Il tempo, cruciale dello scatto diventava un -altro- tempo, interno all’opera, (… un tempo nuovo la percorre internamente. In Alberi) riguardante più l’esperienza dell’osservatore che quella del fotografo (… Infinito Presente. In B.A.C.H.), o il tempo della simultaneità (in Grotta e Specchi), fino alla sintesi di Tempo, Spazio e Luce in Trasfigurazione dei SantiBelvedere e Praha. (questi ultimi due lavori presentati a Documenta nel 1987).

 

I luoghi e gli oggetti che hai scelto sono parte di una tua poetica dell’immaginazione, che decostruisci e ricomponi grazie alla fotografia, che sveli “rappresentando ciò che non sai”? Noto una forte presenza di elementi naturali – la luce, l’acqua, gli alberi: questa ricerca cosa ti ha svelato ai fini del tuo percorso successivo?

La scelta dei soggetti di quelle immagini è stata per certi versi una “coincidenza” (… coincidenze istantanee … In Alberi), casi fattisi necessità, luoghi del quotidiano divenuti simbolici e caricati si senso, così che la realtà data si trasformasse in codici, scritture, metafore, luoghi d’ascolto. Ho scritto nel 1982: “Il visibile sottende l’immaginabile. Immagini senza oggetti. Oggetti senza tempo” (in Alberi). Ho praticato una fotografia non confermativa fatta per svelare il non visibile attraverso il visibile, slegata dal tempo ferreo che l’ha determinata con lo scatto e non più necessitata dall’oggetto osservato, ma svincolata dalla sua presunta “oggettività”.

Mi piace molto la tua idea di “poetica dell’immaginazione, che decostruisci e ricomponi grazie alla fotografia, che sveli ‘rappresentando ciò che non sai”.

Sì, penso che alla fine la cosa fotografata sia importante, ma in fondo sia solo l’occasione; là le cose sono state viste, ma restano inimmaginabili senza tutta quell’attività autonoma, inconscia e imprevedibile del farsi immagine che fa emergere l’“altro” da sé.

 

C’è stato un momento fondamentale che ti ha portato a uscire dalla bidimensionalità delle immagini dal 1987 in poi? 

L’uscita dalla bidimensionalità dell’immagine è coincisa con il compimento di questo ciclo, che si concluse con Praha nel 1987, una delle 2 opere esposte a Kassel.  Pochi mesi dopo realizzavo La Verità (lavoro collaborativo) e soprattutto Grande Muro Occidentale, la mia prima installazione site-specific con la quale uscivo (finalmente) dagli obblighi rappresentativi dello spazio, trasformandolo inserendo elementi bidimensionali nello spazio tridimensionale, così che il luogo stesso fosse anche in “un altro luogo” e caricato di valore simbolico ed esistenziale, non più solo visivo e contemplativo.

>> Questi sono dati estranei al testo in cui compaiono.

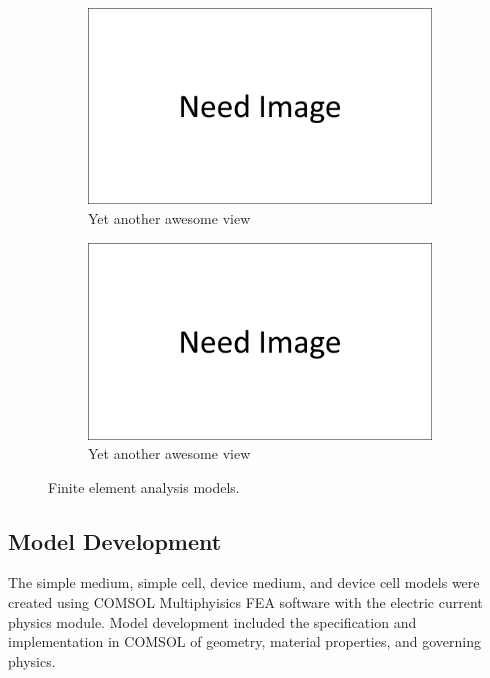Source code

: \begin{figure}
    \\
    \begin{subfigure}[b]{0.45\textwidth}
        \centering
        \includegraphics[width=\textwidth]{images/need_image.png}
        \caption{Yet another awesome view}
        \label{fig:device_medium_fea_model}
    \end{subfigure}
    \hfill
    \begin{subfigure}[b]{0.45\textwidth}
        \centering
        \includegraphics[width=\textwidth]{images/need_image.png}
        \caption{Yet another awesome view}
        \label{fig:device_cell_fea_model}
    \end{subfigure}
    \caption{Finite element analysis models.}
    \label{fig:FEA_models}
\end{figure}


\subsection{Model Development}
\par The simple medium, simple cell, device medium, and device cell models were created using COMSOL Multiphyisics FEA software with the electric current physics module. Model development included the specification and implementation in COMSOL of geometry, material properties, and governing physics.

Oggi mi accorgo di stare tornando all’immagine “pura”, condensando in essa il mio percorso nello spazio e includendo gli elementi dello spazio esterno attraverso la riflessione; interni attraverso la materialità della superficie; esperienziali, attraverso la presenza e lo sguardo dell’osservatore; temporali, attraverso la definizione del Present Perfect dell’opera; al Bianco e Nero che assomma, sintetizza e definisce tutti i colori e le declinazioni di luce, rendendo visibile e assieme invisibile.

 

Posso chiederti di più sullo Spazio Islamico, che hai conosciuto durante il tuo viaggio? Cosa ti ha colpito, più in dettaglio, e dove sei giunto partendo da esso?

Mi colpì molto la dimensione del vuoto, dell’assenza e dell’altrove che la cultura visiva e architettonica islamica rendono visibile ed esperibile.  La mia cultura mono-centrica e prospettica Occidentale (della quale la Fotografia è una delle massime espressioni) si proiettava in spazi e luoghi il cui fuoco non era né visibile, né centrale e le cui linee prive di angoli retti difficilmente erano circoscrivibile alle mie forme familiari quadrate o rettangolari.